### GOAL OF THE EXERCISE
The answer is to contain only the line containing "1 cannot be" and the lines after it through the last one, each reproduced exactly as it appears below.

(Pictures paired with source code)
-=-=-

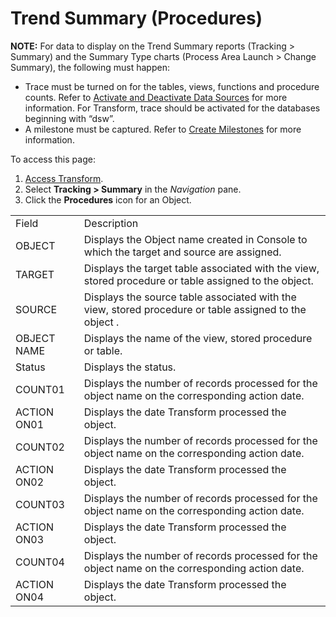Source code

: # Trend Summary (Procedures)

<span style="font-weight: bold;">NOTE:</span> For data to display on the
Trend Summary reports (Tracking \> Summary) and the Summary Type charts
(Process Area Launch \> Change Summary), the following must happen:

  - Trace must be turned on for the tables, views, functions and
    procedure counts. Refer to [Activate and Deactivate Data
    Sources](../../../Platform/Common/Use_Cases/Activate_and_Deactivate_Data_Source.htm)
    for more information. For Transform, trace should be activated for
    the databases beginning with “dsw”.
  - A milestone must be captured. Refer to [Create
    Milestones](../Use_Cases/Create_Milestones.htm) for more
    information.

To access this page:

1.  [Access Transform](../Config/Access_Transform.htm).
2.  Select <span style="font-weight: bold;">Tracking \> Summary</span>
    in the <span style="font-style: italic;">Navigation</span> pane.
3.  Click the <span style="font-weight: bold;">Procedures</span> icon
    for an
Object.

|             |                                                                                                        |
| ----------- | ------------------------------------------------------------------------------------------------------ |
| Field       | Description                                                                                            |
| OBJECT      | Displays the Object name created in Console to which the target and source are assigned.               |
| TARGET      | Displays the target table associated with the view, stored procedure or table assigned to the object.  |
| SOURCE      | Displays the source table associated with the view, stored procedure or table assigned to the object . |
| OBJECT NAME | Displays the name of the view, stored procedure or table.                                              |
| Status      | Displays the <span id="Status" class="popUpLink">status</span>.                                        |
| COUNT01     | Displays the number of records processed for the object name on the corresponding action date.         |
| ACTION ON01 | Displays the date Transform processed the object.                                                      |
| COUNT02     | Displays the number of records processed for the object name on the corresponding action date.         |
| ACTION ON02 | Displays the date Transform processed the object.                                                      |
| COUNT03     | Displays the number of records processed for the object name on the corresponding action date.         |
| ACTION ON03 | Displays the date Transform processed the object.                                                      |
| COUNT04     | Displays the number of records processed for the object name on the corresponding action date.         |
| ACTION ON04 | Displays the date Transform processed the object.                                                      |
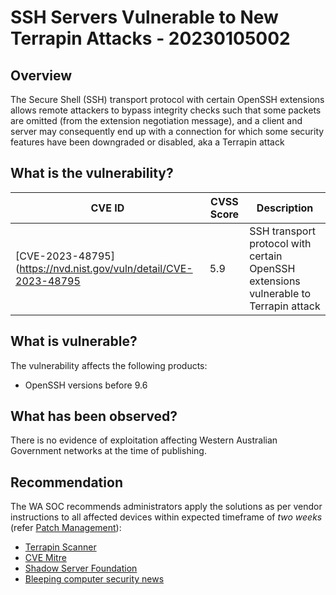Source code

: # SSH Servers Vulnerable to New Terrapin Attacks - 20230105002

## Overview

The Secure Shell (SSH) transport protocol with certain OpenSSH extensions allows remote attackers to bypass integrity checks such that some packets are omitted (from the extension negotiation message), and a client and server may consequently end up with a connection for which some security features have been downgraded or disabled, aka a Terrapin attack

## What is the vulnerability?

| CVE ID | CVSS Score | Description |
| --- | --- | --- |
| [CVE-2023-48795](https://nvd.nist.gov/vuln/detail/CVE-2023-48795 | 5.9 | SSH transport protocol with certain OpenSSH extensions vulnerable to Terrapin attack|


## What is vulnerable?

The vulnerability affects the following products:

- OpenSSH versions before 9.6 

## What has been observed?

There is no evidence of exploitation affecting Western Australian Government networks at the time of publishing.

## Recommendation

The WA SOC recommends administrators apply the solutions as per vendor instructions to all affected devices within expected timeframe of *two weeks* (refer [Patch Management](../guidelines/patch-management.md)):

- [Terrapin Scanner](https://github.com/RUB-NDS/Terrapin-Scanner)
- [CVE Mitre](https://cve.mitre.org/cgi-bin/cvename.cgi?name=CVE-2023-48795)
- [Shadow Server Foundation](https://www.shadowserver.org/what-we-do/network-reporting/accessible-ssh-report/)
- [Bleeping computer security news](https://www.bleepingcomputer.com/news/security/nearly-11-million-ssh-servers-vulnerable-to-new-terrapin-attacks/)


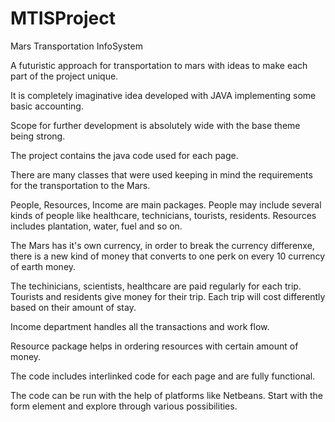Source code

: # MTISProject
Mars Transportation InfoSystem
 
 A futuristic approach for transportation to mars with ideas to make each part of the project unique.

It is completely imaginative idea developed with JAVA implementing some basic accounting.

Scope for further development is absolutely wide with the base theme being strong.

The project contains the java code used for each page. 

There are many classes that were used keeping in mind the requirements for the transportation to the Mars. 

People, Resources, Income are main packages. 
People may include several kinds of people like healthcare, technicians, tourists, residents. 
Resources includes plantation, water, fuel and so on. 

The Mars has it's own currency, in order to break the currency differenxe, there is a new kind of money
that converts to one perk on every 10 currency of earth money. 

The techinicians, scientists, healthcare are paid regularly for each trip. 
Tourists and residents give money for their trip. Each trip will cost differently based on their amount of stay. 

Income department handles all the transactions and work flow.

Resource package helps in ordering resources with certain amount of money. 

The code includes interlinked code for each page and are fully functional. 

The code can be run with the help of platforms like Netbeans. Start with the form element and explore through various possibilities. 
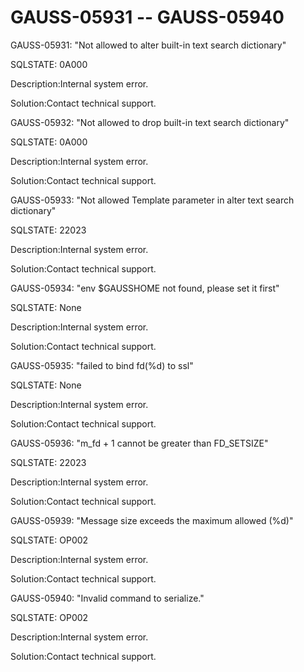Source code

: # GAUSS-05931 -- GAUSS-05940<a name="EN-US_TOPIC_0302072623"></a>

GAUSS-05931: "Not allowed to alter built-in text search dictionary"

SQLSTATE: 0A000

Description:Internal system error.

Solution:Contact technical support.

GAUSS-05932: "Not allowed to drop built-in text search dictionary"

SQLSTATE: 0A000

Description:Internal system error.

Solution:Contact technical support.

GAUSS-05933: "Not allowed Template parameter in alter text search dictionary"

SQLSTATE: 22023

Description:Internal system error.

Solution:Contact technical support.

GAUSS-05934: "env $GAUSSHOME not found, please set it first"

SQLSTATE: None

Description:Internal system error.

Solution:Contact technical support.

GAUSS-05935: "failed to bind fd\(%d\) to ssl"

SQLSTATE: None

Description:Internal system error.

Solution:Contact technical support.

GAUSS-05936: "m\_fd + 1 cannot be greater than FD\_SETSIZE"

SQLSTATE: 22023

Description:Internal system error.

Solution:Contact technical support.

GAUSS-05939: "Message size exceeds the maximum allowed \(%d\)"

SQLSTATE: OP002

Description:Internal system error.

Solution:Contact technical support.

GAUSS-05940: "Invalid command to serialize."

SQLSTATE: OP002

Description:Internal system error.

Solution:Contact technical support.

-=-=-

### RESULT OF THIS EXERCISE
GAUSS-05936: "m\_fd + 1 cannot be greater than FD\_SETSIZE"

SQLSTATE: 22023

Description:Internal system error.

Solution:Contact technical support.

GAUSS-05939: "Message size exceeds the maximum allowed \(%d\)"

SQLSTATE: OP002

Description:Internal system error.

Solution:Contact technical support.

GAUSS-05940: "Invalid command to serialize."

SQLSTATE: OP002

Description:Internal system error.

Solution:Contact technical support.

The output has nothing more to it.